These hybrid approaches often provide the best balance of domain expertise, integration quality, and computational efficiency.

Conclusion and Future Work

Summary of Contributions

This white paper has presented Combine Harvester, a comprehensive framework for combining domain-expert LLMs to address complex, interdisciplinary problems. Our key contributions include:

  1. A theoretical framework for understanding domain expertise in LLMs and approaches to knowledge integration

  2. Five architectural patterns for combining domain-expert models, each with detailed implementation guidance

  3. Empirical evaluation demonstrating the effectiveness of these patterns across multiple use cases

  4. An open-source Python implementation that makes these techniques accessible to researchers and practitioners

Our results demonstrate that carefully designed combinations of domain-expert models can significantly outperform both general-purpose models and individual domain experts on cross-domain tasks. The Combine Harvester framework provides a practical way to leverage these approaches in real-world applications.

Limitations

Despite the promising results, several limitations should be acknowledged:

  • Computational Overhead: Many of the architectural patterns, particularly Mixture of Experts and Sequential Chaining, involve significant computational overhead compared to single-model approaches.

  • Integration Challenges: Effectively integrating knowledge across domains remains challenging, particularly for domains with different epistemological frameworks or terminology.

  • Evaluation Complexity: Evaluating multi-domain systems requires expertise across all relevant domains, making comprehensive evaluation difficult and resource-intensive.

  • Domain Boundaries: The definition of domain boundaries is somewhat arbitrary and may not reflect the true structure of knowledge.

  • Scaling Challenges: As the number of domains increases, the complexity of integration grows exponentially, potentially limiting scalability.

Future Research Directions

Based on our findings and the limitations identified, we propose several promising directions for future research:

Adaptive Integration

Current integration approaches use fixed strategies regardless of the query or domains involved.
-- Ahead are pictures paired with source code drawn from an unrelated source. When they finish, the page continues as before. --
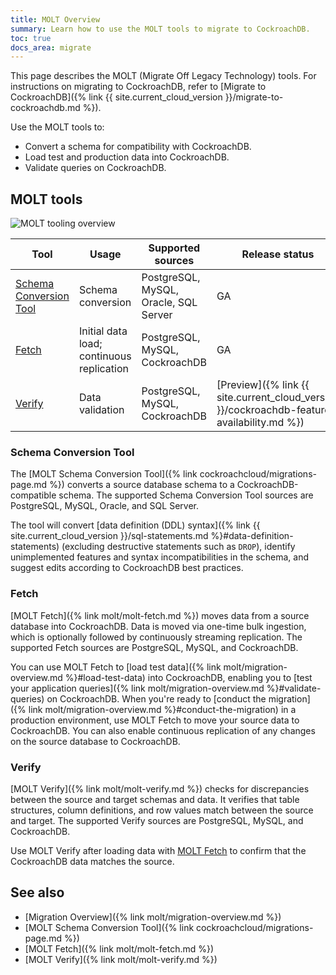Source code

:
 ```yaml
---
title: MOLT Overview
summary: Learn how to use the MOLT tools to migrate to CockroachDB.
toc: true
docs_area: migrate
---
```


This page describes the MOLT (Migrate Off Legacy Technology) tools. For instructions on migrating to CockroachDB, refer to [Migrate to CockroachDB]({% link {{ site.current_cloud_version }}/migrate-to-cockroachdb.md %}).

Use the MOLT tools to:

- Convert a schema for compatibility with CockroachDB.
- Load test and production data into CockroachDB.
- Validate queries on CockroachDB.

## MOLT tools

<img src="{{ 'images/molt/molt_tools.svg' | relative_url }}" alt="MOLT tooling overview" style="max-width:100%" />

|                        Tool                       |                   Usage                   |           Supported sources           |                                       Release status                                       |
|---------------------------------------------------|-------------------------------------------|---------------------------------------|--------------------------------------------------------------------------------------------|
| [Schema Conversion Tool](#schema-conversion-tool) | Schema conversion                         | PostgreSQL, MySQL, Oracle, SQL Server | GA                                                                                         |
| [Fetch](#fetch)                                   | Initial data load; continuous replication | PostgreSQL, MySQL, CockroachDB        | GA                                                                                         |
| [Verify](#verify)                                 | Data validation                           | PostgreSQL, MySQL, CockroachDB        | [Preview]({% link {{ site.current_cloud_version }}/cockroachdb-feature-availability.md %}) |

### Schema Conversion Tool

The [MOLT Schema Conversion Tool]({% link cockroachcloud/migrations-page.md %}) converts a source database schema to a CockroachDB-compatible schema. The supported Schema Conversion Tool sources are PostgreSQL, MySQL, Oracle, and SQL Server.

The tool will convert [data definition (DDL) syntax]({% link {{ site.current_cloud_version }}/sql-statements.md %}#data-definition-statements) (excluding destructive statements such as `DROP`), identify unimplemented features and syntax incompatibilities in the schema, and suggest edits according to CockroachDB best practices.

### Fetch

[MOLT Fetch]({% link molt/molt-fetch.md %}) moves data from a source database into CockroachDB. Data is moved via one-time bulk ingestion, which is optionally followed by continuously streaming replication. The supported Fetch sources are PostgreSQL, MySQL, and CockroachDB.

You can use MOLT Fetch to [load test data]({% link molt/migration-overview.md %}#load-test-data) into CockroachDB, enabling you to [test your application queries]({% link molt/migration-overview.md %}#validate-queries) on CockroachDB. When you're ready to [conduct the migration]({% link molt/migration-overview.md %}#conduct-the-migration) in a production environment, use MOLT Fetch to move your source data to CockroachDB. You can also enable continuous replication of any changes on the source database to CockroachDB.

### Verify

[MOLT Verify]({% link molt/molt-verify.md %}) checks for discrepancies between the source and target schemas and data. It verifies that table structures, column definitions, and row values match between the source and target. The supported Verify sources are PostgreSQL, MySQL, and CockroachDB.

Use MOLT Verify after loading data with [MOLT Fetch](#fetch) to confirm that the CockroachDB data matches the source.

## See also

- [Migration Overview]({% link molt/migration-overview.md %})
- [MOLT Schema Conversion Tool]({% link cockroachcloud/migrations-page.md %})
- [MOLT Fetch]({% link molt/molt-fetch.md %})
- [MOLT Verify]({% link molt/molt-verify.md %})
Future work could explore adaptive integration strategies that dynamically adjust based on the specific domains and the nature of the query.

Meta-Learning for Domain Integration

Meta-learning approaches could be developed to learn how to effectively combine domain expertise based on patterns observed across many cross-domain problems, potentially leading to more efficient and effective integration.
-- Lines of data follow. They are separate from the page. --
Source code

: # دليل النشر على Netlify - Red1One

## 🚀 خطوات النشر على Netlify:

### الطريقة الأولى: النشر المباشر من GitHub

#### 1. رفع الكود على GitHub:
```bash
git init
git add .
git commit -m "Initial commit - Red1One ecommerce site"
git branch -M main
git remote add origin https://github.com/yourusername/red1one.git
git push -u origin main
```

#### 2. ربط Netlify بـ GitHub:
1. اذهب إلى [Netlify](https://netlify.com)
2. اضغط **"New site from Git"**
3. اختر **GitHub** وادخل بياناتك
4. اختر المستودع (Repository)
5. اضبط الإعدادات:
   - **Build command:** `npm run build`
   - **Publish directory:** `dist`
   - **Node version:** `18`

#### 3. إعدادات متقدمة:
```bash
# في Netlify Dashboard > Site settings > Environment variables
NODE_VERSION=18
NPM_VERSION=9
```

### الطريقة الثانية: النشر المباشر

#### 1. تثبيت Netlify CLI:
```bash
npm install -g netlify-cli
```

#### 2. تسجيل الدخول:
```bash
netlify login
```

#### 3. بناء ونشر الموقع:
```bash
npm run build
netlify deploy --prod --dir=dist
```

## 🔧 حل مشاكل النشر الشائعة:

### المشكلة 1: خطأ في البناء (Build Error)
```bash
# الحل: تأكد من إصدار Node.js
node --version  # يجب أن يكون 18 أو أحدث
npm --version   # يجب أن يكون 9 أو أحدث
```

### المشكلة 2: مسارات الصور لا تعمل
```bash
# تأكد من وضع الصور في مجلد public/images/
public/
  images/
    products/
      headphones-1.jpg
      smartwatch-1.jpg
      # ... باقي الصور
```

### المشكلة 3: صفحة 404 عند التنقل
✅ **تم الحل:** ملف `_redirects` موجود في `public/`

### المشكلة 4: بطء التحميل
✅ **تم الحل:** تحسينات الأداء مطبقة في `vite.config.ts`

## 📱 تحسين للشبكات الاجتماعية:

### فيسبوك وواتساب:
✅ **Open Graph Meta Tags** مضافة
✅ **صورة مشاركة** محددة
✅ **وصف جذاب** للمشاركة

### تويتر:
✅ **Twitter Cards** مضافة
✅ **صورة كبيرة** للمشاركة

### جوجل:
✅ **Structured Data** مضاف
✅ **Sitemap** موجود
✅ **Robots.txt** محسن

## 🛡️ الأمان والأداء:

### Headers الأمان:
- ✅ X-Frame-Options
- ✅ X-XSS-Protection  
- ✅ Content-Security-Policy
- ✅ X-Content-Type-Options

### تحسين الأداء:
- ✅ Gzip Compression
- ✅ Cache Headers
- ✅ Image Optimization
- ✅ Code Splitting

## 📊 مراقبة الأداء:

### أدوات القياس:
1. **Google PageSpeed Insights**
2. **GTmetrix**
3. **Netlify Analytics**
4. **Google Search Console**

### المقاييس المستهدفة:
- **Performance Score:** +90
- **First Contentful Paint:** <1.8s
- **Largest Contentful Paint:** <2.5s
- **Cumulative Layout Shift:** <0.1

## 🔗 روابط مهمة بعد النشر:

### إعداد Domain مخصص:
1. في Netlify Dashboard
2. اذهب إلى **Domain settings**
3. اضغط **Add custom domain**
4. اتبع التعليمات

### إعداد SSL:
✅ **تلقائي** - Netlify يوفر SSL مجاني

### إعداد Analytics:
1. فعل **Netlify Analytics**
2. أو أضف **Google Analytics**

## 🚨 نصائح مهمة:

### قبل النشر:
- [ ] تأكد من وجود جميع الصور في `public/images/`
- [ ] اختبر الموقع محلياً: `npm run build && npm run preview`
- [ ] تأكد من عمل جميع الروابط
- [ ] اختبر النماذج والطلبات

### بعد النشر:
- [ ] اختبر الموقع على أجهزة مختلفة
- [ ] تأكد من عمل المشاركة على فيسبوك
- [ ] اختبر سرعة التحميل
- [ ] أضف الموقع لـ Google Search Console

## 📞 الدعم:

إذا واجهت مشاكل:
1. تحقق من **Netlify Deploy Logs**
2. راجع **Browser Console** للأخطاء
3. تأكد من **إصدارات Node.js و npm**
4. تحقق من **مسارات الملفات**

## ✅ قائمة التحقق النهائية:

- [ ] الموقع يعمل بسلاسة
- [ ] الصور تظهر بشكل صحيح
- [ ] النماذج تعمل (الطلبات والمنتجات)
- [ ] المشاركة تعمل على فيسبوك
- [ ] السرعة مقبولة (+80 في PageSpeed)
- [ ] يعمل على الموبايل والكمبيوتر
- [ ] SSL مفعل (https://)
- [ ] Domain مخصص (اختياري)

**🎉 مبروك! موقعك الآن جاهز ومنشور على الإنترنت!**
Domain-Aware Attention Mechanisms

Specialized attention mechanisms could be developed that are aware of domain boundaries and can more effectively integrate information across domains within a single model architecture.

Continuous Domain Learning

Systems that can continuously learn and update their domain expertise as new information becomes available, without catastrophic forgetting of existing knowledge or integration capabilities.
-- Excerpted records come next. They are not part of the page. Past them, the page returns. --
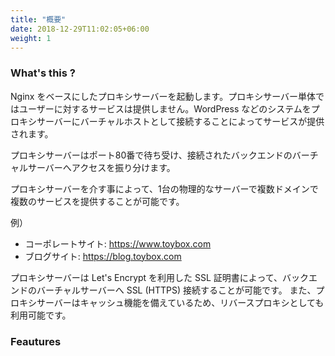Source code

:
 ```yaml
---
title: "概要"
date: 2018-12-29T11:02:05+06:00
weight: 1
---
```


### What's this ?

Nginx をベースにしたプロキシサーバーを起動します。プロキシサーバー単体ではユーザーに対するサービスは提供しません。WordPress などのシステムをプロキシサーバーにバーチャルホストとして接続することによってサービスが提供されます。

プロキシサーバーはポート80番で待ち受け、接続されたバックエンドのバーチャルサーバーへアクセスを振り分けます。

プロキシサーバーを介す事によって、1台の物理的なサーバーで複数ドメインで複数のサービスを提供することが可能です。

例）

- コーポレートサイト: https://www.toybox.com
- ブログサイト: https://blog.toybox.com

プロキシサーバーは Let's Encrypt を利用した SSL 証明書によって、バックエンドのバーチャルサーバーへ SSL (HTTPS) 接続することが可能です。
また、プロキシサーバーはキャッシュ機能を備えているため、リバースプロキシとしても利用可能です。



### Feautures



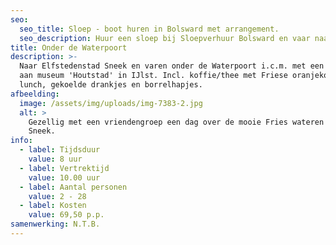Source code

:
 ```yaml
---
seo:
  seo_title: Sloep - boot huren in Bolsward met arrangement.
  seo_description: Huur een sloep bij Sloepverhuur Bolsward en vaar naar de waterpoort in Sneek
title: Onder de Waterpoort
description: >-
  Naar Elfstedenstad Sneek en varen onder de Waterpoort i.c.m. met een bezoek
  aan museum 'Houtstad' in IJlst. Incl. koffie/thee met Friese oranjekoek,
  lunch, gekoelde drankjes en borrelhapjes.
afbeelding:
  image: /assets/img/uploads/img-7383-2.jpg
  alt: >
    Gezellig met een vriendengroep een dag over de mooie Fries wateren naar
    Sneek.
info:
  - label: Tijdsduur
    value: 8 uur
  - label: Vertrektijd
    value: 10.00 uur
  - label: Aantal personen
    value: 2 - 28
  - label: Kosten
    value: 69,50 p.p.
samenwerking: N.T.B.
---
```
Domain-Specific Reasoning Patterns

Research into how different domains employ distinct reasoning patterns and how these can be effectively combined in multi-domain systems.

Human-AI Collaboration in Multi-Domain Problems

Exploration of how human experts can most effectively collaborate with multi-domain AI systems, leveraging the strengths of both human and artificial intelligence.

Broader Impacts

The development of effective multi-domain AI systems has significant implications for various fields:

  • Scientific Research: Accelerating interdisciplinary research by helping researchers bridge knowledge gaps across domains.

  • Education: Supporting interdisciplinary education by providing integrated explanations that connect concepts across traditional subject boundaries.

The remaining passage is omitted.